[Stored entries]
**********

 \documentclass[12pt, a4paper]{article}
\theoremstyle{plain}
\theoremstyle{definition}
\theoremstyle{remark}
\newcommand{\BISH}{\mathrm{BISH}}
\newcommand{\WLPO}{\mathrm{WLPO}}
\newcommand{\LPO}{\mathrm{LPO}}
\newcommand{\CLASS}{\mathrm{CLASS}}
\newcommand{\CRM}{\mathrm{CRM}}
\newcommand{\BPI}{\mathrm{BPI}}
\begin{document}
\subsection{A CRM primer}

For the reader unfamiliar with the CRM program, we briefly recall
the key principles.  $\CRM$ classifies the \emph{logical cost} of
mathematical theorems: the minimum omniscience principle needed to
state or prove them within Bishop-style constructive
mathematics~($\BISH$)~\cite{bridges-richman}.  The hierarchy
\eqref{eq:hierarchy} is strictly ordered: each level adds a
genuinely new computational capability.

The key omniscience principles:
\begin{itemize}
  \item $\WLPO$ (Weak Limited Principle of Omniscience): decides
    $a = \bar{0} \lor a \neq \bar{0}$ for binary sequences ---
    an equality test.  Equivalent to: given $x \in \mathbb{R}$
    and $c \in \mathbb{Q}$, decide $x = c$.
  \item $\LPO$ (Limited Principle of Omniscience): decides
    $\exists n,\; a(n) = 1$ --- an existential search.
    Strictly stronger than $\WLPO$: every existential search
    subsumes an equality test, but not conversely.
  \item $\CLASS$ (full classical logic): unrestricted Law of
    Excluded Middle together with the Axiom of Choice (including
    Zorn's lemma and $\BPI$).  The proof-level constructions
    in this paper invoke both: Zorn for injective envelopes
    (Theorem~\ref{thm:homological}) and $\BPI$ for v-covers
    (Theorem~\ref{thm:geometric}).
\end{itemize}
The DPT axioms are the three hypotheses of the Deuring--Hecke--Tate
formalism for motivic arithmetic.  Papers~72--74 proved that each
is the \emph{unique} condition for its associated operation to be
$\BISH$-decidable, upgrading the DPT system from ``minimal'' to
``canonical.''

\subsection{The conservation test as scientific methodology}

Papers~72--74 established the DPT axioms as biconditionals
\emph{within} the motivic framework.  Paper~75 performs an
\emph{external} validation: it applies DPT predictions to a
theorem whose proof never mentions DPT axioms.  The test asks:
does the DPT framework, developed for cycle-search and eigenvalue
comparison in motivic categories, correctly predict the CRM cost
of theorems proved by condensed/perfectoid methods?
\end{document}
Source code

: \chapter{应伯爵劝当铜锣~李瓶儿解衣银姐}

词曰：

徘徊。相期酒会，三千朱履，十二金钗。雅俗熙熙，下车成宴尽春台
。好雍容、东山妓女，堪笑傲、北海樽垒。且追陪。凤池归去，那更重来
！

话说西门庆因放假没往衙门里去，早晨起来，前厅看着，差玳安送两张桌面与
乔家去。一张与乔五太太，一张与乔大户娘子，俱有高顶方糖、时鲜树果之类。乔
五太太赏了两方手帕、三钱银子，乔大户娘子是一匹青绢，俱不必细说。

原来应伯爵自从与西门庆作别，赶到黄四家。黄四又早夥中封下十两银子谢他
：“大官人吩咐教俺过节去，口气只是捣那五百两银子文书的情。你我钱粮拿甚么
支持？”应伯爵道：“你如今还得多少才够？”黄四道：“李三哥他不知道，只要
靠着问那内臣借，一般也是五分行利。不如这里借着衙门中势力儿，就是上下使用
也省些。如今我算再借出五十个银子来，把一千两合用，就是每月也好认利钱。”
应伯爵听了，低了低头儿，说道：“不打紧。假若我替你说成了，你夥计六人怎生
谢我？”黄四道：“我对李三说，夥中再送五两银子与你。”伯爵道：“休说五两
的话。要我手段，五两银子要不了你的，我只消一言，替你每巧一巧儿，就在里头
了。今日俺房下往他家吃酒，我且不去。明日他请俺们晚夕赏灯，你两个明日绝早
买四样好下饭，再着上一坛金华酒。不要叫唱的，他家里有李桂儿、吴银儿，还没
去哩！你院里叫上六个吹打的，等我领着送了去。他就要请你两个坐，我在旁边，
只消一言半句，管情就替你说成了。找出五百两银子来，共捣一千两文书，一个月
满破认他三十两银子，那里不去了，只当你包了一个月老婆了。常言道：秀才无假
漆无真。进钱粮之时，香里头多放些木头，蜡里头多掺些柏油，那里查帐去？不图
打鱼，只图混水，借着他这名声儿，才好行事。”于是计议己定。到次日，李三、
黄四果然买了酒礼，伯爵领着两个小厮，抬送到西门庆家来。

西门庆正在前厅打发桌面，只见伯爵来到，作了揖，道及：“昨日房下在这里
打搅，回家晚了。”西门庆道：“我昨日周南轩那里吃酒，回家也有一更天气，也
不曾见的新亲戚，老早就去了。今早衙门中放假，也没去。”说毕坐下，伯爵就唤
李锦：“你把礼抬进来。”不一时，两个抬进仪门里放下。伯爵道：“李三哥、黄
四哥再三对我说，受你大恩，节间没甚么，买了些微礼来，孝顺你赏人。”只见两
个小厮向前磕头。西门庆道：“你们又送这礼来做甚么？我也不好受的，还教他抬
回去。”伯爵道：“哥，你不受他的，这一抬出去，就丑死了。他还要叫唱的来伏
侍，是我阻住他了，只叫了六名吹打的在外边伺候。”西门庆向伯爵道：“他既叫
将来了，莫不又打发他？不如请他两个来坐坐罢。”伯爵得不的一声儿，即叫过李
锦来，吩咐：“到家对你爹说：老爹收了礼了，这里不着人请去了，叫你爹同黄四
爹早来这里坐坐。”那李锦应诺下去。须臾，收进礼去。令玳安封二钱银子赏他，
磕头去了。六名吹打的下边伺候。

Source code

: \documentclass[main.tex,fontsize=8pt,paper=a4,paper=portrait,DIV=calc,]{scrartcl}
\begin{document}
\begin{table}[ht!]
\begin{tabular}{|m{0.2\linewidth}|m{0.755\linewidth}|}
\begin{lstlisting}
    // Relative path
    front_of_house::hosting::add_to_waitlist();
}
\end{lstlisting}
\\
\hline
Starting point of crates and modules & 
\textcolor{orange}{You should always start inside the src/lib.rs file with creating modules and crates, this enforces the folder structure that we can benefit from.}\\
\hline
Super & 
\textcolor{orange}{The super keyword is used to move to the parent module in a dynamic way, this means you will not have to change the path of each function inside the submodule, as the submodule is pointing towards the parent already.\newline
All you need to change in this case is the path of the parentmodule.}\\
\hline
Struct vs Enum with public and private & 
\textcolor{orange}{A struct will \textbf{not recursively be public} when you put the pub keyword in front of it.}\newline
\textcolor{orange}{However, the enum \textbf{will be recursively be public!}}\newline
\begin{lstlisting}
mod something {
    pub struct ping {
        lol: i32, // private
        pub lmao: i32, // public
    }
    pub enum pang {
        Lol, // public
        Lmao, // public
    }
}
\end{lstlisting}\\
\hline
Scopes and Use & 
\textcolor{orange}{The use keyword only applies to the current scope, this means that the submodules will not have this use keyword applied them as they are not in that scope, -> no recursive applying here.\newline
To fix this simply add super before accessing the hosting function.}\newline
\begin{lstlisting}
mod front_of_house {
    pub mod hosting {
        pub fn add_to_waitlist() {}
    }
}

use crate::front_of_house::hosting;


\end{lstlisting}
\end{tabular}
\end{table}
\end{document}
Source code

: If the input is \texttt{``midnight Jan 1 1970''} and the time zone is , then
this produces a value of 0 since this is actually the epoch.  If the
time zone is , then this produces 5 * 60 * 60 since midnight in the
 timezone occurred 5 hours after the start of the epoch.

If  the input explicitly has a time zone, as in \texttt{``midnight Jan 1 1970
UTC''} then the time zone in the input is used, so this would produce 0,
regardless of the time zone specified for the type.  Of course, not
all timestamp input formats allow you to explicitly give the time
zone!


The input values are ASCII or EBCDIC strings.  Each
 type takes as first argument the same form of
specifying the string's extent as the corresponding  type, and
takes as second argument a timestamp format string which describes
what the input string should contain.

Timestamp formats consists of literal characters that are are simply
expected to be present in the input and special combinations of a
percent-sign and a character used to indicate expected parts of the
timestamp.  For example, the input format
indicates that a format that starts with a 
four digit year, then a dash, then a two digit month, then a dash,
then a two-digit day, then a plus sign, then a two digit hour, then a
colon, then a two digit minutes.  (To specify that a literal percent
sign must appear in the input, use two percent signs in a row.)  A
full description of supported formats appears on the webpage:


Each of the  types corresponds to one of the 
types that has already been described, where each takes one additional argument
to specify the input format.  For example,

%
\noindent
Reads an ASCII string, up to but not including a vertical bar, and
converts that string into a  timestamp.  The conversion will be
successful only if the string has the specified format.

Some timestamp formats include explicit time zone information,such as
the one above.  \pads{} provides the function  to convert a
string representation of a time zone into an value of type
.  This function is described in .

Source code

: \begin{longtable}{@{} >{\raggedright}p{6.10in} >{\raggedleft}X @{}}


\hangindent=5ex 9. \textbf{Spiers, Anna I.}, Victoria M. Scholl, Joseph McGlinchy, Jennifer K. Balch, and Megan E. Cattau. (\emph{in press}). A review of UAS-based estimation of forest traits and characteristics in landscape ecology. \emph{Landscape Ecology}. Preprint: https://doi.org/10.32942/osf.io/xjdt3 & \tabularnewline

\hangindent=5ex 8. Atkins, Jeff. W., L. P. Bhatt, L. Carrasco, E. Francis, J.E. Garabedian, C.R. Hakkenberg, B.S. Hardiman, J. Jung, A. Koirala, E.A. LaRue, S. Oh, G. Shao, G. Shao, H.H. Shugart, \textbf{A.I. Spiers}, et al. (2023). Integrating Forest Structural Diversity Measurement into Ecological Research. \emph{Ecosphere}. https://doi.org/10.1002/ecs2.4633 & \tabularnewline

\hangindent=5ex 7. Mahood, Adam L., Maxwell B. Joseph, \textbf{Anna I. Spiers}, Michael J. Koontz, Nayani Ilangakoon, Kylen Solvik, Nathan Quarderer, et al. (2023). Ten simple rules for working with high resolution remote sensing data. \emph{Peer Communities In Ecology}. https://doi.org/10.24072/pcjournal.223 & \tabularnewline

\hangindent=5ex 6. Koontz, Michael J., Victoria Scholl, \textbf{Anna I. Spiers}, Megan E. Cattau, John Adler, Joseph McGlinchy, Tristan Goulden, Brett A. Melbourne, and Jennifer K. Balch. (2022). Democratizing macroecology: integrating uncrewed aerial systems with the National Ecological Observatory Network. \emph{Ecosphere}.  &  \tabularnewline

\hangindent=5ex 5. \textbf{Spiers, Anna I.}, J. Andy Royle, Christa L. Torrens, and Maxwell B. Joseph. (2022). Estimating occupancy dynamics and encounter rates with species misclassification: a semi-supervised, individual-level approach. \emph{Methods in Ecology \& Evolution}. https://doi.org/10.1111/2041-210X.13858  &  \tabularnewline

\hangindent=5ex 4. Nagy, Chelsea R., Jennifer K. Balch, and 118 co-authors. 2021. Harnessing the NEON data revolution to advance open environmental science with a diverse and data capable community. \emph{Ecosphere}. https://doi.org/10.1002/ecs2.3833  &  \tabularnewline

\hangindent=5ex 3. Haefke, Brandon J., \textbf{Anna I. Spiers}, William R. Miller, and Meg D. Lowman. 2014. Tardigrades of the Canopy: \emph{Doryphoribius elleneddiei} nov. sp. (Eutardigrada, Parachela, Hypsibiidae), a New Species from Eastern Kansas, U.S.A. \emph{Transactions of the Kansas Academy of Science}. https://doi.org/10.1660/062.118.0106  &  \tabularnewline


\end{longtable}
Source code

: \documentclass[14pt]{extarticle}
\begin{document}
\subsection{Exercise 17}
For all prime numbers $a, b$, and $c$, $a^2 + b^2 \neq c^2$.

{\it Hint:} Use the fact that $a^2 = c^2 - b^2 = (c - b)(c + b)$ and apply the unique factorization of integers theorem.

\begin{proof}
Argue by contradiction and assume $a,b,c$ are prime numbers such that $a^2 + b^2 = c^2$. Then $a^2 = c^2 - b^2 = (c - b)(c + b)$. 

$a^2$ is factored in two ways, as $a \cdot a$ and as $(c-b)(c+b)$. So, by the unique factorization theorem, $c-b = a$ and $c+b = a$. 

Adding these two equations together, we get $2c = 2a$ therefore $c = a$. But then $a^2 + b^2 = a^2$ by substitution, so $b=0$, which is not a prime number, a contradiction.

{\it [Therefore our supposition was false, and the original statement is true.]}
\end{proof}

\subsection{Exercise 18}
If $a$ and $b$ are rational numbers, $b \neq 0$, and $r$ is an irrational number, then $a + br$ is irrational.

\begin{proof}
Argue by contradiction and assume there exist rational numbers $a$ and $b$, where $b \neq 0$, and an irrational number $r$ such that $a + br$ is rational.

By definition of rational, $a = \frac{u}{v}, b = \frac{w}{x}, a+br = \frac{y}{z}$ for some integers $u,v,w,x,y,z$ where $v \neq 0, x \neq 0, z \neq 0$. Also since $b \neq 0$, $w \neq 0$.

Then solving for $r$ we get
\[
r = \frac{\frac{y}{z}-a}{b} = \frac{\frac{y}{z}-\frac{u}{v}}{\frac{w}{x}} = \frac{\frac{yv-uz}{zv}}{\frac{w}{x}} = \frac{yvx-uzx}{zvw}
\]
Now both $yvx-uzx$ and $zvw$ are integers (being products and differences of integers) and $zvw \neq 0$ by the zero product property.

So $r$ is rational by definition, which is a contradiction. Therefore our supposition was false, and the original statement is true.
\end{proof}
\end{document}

**********

Each line in the data above either holds "supposition" or does not. State how many do, as a bare number.

2